Since then, over the past four decades, I’ve done more things in the park than I can count.
When I was young, hikes and picnics at Acadia with my parents and their houseguests were a regular summer event. The summits of Penobscot, Norumbega, Beech and Parkman mountains were our usual targets, as were the blueberry bushes we passed along the way. Often, when our hikes ended, we had an extra handful or two of blueberries that we would bring back to the house and drop into our pancake batter the next morning.
Later, during summers off from college, I worked as a cook at the Jordan Pond House (which was rebuilt after a devastating 1979 fire). For two years in a row, in 1989 and 1990, I made more popovers than I could count. I can still remember the recipe for the large batches of batter that were made daily: 50 eggs, a gallon and a half of milk, six pounds of flour (plus salt and baking soda). Don’t try that recipe at home.
As a visitor to the park, I’ve swam in Echo Lake, gone cross-country skiing and biking down its carriage paths, snowshoed on its hiking trails, and ice-skated along frozen Northeast Creek. I’ve seen the aurora borealis shimmering in the night sky above Sargent Mountain, jumped into crashing waves at Sand Beach, and camped under the stars at Isle Au Haut.
Some of the most vivid memories I have of Acadia, however, are from its most remote corner: Baker Island.
Baker Island, part of the town of Cranberry Isles, lies more than three miles off Mount Desert Island. It is round in shape, 123 acres in size, and has striking views of the mountains of Mount Desert Island. Unlike Isle Au Haut, the island is uninhabited, with the exception of two small, privately owned seasonal cabins that may or may not get a handful of overnight visitors each year.
It wasn’t always that way. In the early 19th century, Baker was settled by William and Hannah Gilley, the descendants of whom remained on the island year-round through the 1920s. The original Gilley family homestead still exists on the island, boarded up to prevent entry. A lighthouse that was automated in the 1950s stands on the high point at the island’s center.

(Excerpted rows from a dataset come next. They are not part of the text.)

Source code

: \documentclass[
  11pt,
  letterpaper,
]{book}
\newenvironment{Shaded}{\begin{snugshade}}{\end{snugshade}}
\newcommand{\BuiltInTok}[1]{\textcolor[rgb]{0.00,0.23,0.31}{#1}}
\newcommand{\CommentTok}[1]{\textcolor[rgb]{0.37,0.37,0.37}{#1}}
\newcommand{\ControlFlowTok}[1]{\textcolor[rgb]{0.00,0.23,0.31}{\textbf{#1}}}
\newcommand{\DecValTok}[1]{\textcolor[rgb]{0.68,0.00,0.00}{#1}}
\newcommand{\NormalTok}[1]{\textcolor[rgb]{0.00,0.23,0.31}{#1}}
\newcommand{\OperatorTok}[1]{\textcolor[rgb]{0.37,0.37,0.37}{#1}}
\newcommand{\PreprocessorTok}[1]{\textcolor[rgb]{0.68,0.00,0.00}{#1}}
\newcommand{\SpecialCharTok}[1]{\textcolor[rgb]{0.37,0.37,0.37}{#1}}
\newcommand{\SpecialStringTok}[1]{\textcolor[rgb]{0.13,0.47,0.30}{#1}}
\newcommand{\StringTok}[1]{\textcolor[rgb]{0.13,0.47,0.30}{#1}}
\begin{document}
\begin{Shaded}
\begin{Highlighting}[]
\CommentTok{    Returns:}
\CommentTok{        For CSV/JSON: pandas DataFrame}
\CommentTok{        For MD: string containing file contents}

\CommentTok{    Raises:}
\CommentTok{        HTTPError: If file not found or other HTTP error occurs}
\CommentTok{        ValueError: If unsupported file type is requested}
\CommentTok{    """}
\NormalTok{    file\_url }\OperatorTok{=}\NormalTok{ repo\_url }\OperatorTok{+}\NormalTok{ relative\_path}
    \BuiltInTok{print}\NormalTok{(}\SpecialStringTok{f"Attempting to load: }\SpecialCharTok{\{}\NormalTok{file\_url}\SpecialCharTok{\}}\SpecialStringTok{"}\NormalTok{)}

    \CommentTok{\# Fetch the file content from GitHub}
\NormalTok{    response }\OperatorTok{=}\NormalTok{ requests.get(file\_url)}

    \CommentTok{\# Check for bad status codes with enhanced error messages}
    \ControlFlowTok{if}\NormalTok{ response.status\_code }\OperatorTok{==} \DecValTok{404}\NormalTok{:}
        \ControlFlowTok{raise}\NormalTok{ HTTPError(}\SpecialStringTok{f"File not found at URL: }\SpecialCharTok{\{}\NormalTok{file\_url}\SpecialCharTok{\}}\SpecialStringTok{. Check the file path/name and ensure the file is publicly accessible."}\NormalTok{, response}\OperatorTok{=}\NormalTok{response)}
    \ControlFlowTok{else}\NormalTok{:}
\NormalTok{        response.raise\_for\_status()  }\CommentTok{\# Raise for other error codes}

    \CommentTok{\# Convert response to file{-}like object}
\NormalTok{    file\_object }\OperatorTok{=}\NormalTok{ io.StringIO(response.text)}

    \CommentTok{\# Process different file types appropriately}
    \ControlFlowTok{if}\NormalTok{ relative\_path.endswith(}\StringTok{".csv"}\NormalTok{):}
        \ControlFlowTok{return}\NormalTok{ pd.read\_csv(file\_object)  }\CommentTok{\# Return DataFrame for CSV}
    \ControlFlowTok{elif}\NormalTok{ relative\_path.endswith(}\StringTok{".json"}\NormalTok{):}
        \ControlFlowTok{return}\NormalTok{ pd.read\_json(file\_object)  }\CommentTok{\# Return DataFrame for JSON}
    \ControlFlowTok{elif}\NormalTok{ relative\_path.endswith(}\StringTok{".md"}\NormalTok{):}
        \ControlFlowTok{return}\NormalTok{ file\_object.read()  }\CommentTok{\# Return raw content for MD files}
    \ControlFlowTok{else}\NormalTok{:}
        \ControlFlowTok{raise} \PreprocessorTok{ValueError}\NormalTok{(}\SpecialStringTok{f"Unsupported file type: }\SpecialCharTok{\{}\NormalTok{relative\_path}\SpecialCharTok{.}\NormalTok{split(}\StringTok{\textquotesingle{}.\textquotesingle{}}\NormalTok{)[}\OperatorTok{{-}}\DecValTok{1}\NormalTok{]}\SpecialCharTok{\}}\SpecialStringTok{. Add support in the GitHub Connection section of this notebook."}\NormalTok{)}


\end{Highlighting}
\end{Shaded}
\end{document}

Aside from the dwellings, a few gravestones mark where members of the Gilley family or those of lightkeepers stationed on the island were buried decades ago.
Like most islands, Baker is accessible only by boat. There is a rocky bar connecting Baker to Little Cranberry Island that is exposed at low tide but it’s wet and slippery. Walking across the bar between the islands is ill-advised.
On Trotter family picnic excursions to Baker, we would tow a dinghy behind our motor boat to the island and then drop anchor off the island’s north shore. From there, we would row to a nearby cobblestone beach, making several short trips back and forth to get everyone on dry land.
From there, we would walk up the path through the meadow that was the focal point of the fragile hamlet. We’d stroll past the three remaining houses, past the lighthouse and into the woods, following the trail to the south-facing beach of boulders known as “The Dance Floor,” so named because of the broad spans of flat granite where picnicking rusticators reportedly held summer dances in the 1800s.
My family and I did not dance. We ate and got wet. The swells crashing on the south side of the island sprayed water over the rocks, soaking some of us and creating a mist for others that would cool us off from the summer heat as we digested our sandwiches and cookies. I remember crawling under some of the large boulders strewn along the shore, sheltering from the sun in the shady, cave-like nooks between the massive stones.
After we decided we had enough, we’d hike back across the island, row out to our anchored boat and motor back home to the other side of Little Cranberry.
It has been several years since I last journeyed out to Baker Island, and I’m overdue for another visit. The park completed a tree-removal project on the island a few years ago, but I am sure it remains the way I remember it — remote, scenic, and carefully preserved to give its visitors a hint of what life once was like on the rocky edge of civilization.